## Records
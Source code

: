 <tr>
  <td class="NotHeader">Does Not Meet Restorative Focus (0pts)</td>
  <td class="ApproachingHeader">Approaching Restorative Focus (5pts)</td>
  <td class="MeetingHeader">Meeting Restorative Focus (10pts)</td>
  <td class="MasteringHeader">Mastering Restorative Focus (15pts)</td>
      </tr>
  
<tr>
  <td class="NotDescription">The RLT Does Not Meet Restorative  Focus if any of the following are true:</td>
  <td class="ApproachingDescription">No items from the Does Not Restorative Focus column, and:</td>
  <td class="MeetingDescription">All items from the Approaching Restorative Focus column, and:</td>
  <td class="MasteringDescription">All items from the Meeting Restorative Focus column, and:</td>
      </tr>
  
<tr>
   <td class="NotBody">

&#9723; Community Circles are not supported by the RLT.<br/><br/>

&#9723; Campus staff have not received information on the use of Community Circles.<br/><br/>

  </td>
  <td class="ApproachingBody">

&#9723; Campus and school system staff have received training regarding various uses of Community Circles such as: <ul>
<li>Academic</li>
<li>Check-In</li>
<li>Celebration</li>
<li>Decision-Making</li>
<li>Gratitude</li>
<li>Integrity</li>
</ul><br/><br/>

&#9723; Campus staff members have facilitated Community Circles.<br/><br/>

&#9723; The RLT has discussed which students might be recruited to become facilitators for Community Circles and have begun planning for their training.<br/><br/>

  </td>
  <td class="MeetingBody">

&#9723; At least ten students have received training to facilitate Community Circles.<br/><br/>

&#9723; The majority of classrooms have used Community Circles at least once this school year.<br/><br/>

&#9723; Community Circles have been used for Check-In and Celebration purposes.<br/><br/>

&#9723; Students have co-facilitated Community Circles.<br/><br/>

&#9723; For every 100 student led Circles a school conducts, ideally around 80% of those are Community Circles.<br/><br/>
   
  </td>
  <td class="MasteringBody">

## Task goal
Write out, without alteration, the line that contains "<li>Decision-Making</li>" and all subsequent lines down to the end of the data above.

## Exercise solution
<li>Decision-Making</li>
<li>Gratitude</li>
<li>Integrity</li>
</ul><br/><br/>

&#9723; Campus staff members have facilitated Community Circles.<br/><br/>

&#9723; The RLT has discussed which students might be recruited to become facilitators for Community Circles and have begun planning for their training.<br/><br/>

  </td>
  <td class="MeetingBody">

&#9723; At least ten students have received training to facilitate Community Circles.<br/><br/>

&#9723; The majority of classrooms have used Community Circles at least once this school year.<br/><br/>

&#9723; Community Circles have been used for Check-In and Celebration purposes.<br/><br/>

&#9723; Students have co-facilitated Community Circles.<br/><br/>

&#9723; For every 100 student led Circles a school conducts, ideally around 80% of those are Community Circles.<br/><br/>
   
  </td>
  <td class="MasteringBody">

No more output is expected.